オリオンの下で PAGE.3
「オリオンは狩の名人で、狩の神・アルテミスと恋に落ちた。
だが、アルテミスの双子の兄・アポロンが、妹を奪われたとオリオンを憎むんだ。
そこでアポロンは二人の仲を裂こうと、アルテミスをそそのかす。
『お前はあの海岸に浮かぶ光も、弓で射ることができるか?』と。
アルテミスはまんまと挑発に乗ってしまい、見事に海岸に浮かぶ光を射抜いてしまった。しかし…」
千葉先輩はそこで、一呼吸おいた。
私はただただ、千葉先輩の話に聞き入っていた。
また千葉先輩が、静かに語り出す。
「しかし、アルテミスが打ち抜いたのは、オリオンの頭だった。
アルテミスはその事実を知るが、どうすることもできない。
だから、せめて自分が馬車で夜空を走る時には会えるようにと、オリオンを星にしてもらった。
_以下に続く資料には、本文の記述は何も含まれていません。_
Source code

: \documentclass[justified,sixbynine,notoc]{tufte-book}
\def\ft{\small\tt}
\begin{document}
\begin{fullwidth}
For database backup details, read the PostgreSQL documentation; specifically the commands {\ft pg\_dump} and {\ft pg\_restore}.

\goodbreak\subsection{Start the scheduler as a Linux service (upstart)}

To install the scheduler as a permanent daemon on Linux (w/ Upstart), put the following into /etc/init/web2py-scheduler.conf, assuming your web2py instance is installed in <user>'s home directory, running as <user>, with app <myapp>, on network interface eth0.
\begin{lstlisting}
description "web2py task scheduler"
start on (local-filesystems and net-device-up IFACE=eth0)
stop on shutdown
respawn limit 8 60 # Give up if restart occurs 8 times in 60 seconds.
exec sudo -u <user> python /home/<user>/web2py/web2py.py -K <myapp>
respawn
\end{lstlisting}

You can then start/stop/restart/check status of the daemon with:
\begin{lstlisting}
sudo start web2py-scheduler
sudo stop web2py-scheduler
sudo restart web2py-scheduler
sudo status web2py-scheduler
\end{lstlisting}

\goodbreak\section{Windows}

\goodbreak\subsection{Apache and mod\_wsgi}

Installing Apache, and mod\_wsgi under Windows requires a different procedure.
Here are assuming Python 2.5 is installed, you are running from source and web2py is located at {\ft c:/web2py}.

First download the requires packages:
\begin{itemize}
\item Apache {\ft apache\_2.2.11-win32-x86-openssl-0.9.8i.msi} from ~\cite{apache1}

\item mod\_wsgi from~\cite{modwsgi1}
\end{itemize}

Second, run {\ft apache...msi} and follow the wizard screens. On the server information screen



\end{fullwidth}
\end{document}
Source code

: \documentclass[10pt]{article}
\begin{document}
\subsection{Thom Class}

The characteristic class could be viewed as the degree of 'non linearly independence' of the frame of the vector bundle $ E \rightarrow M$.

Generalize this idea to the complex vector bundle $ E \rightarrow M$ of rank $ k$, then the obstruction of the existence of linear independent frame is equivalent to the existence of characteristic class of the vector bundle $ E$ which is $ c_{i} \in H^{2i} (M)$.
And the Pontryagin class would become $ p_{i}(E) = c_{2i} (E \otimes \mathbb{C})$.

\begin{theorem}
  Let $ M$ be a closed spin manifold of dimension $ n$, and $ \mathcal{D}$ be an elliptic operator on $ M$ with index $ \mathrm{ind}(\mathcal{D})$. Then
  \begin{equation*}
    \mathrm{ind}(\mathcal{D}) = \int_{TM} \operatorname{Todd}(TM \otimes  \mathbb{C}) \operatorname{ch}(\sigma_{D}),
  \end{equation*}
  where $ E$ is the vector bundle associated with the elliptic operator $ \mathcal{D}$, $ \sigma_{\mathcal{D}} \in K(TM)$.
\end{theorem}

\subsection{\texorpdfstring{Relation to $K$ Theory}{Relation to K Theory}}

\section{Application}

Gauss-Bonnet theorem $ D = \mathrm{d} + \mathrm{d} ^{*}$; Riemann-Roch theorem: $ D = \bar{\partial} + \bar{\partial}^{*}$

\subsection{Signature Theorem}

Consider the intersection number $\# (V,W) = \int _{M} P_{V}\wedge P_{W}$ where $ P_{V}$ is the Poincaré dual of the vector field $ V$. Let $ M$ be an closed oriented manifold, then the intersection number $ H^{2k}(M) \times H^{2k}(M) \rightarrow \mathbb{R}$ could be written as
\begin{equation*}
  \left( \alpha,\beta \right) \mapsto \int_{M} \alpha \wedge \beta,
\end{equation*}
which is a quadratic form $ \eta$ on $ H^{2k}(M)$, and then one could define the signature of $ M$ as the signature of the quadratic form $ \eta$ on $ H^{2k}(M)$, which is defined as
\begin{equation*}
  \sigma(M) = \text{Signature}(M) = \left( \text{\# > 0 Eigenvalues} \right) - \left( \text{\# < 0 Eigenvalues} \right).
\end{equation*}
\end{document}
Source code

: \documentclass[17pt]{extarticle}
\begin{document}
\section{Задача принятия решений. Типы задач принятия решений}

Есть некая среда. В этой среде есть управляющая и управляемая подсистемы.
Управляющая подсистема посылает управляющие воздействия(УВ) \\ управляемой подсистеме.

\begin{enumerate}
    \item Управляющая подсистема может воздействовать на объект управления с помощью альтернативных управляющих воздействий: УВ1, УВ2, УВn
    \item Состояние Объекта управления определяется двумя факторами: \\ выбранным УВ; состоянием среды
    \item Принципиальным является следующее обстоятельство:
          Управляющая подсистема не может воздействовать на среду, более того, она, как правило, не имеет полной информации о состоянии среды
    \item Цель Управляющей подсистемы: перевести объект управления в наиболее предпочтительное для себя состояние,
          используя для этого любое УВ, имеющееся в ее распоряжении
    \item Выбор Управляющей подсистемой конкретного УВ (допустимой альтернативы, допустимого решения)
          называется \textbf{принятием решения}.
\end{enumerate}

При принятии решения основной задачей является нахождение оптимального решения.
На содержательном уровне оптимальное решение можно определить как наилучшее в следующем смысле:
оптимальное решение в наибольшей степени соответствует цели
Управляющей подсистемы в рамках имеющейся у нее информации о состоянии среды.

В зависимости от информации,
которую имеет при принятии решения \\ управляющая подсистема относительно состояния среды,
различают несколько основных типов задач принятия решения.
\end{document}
これが、ギリシャ神話のオリオンの話だ」
千葉先輩は語り終わった後も、切なげにオリオン座を見つめている。
だからなのか、私もつい悲しい気持ちになってきた。
「悲しい…お話ですね…」
「鍵谷さんは、こういう悲恋は嫌いか?」
「それは、やっぱり…。いくら星になって会えるからといっても、ただ見ているだけじゃなくて…。もっとずっと一緒にいたいと思います」
(もし…千葉先輩とそうなったら嫌だよ……)
私はいつの間にか、千葉先輩のことを当てはめて考えていた。
「…そうだな」
千葉先輩が呟くように言う。
そして、急に視線を空から私へと移してきた。
それと同時に、私の心臓がドキッと驚きの音を立てる。
「千葉…先輩?」
「俺も、ただ見ているだけの悲しい恋は嫌だな」
真剣な眼差しで話す千葉先輩に、私の心臓はどんどん早まっていった。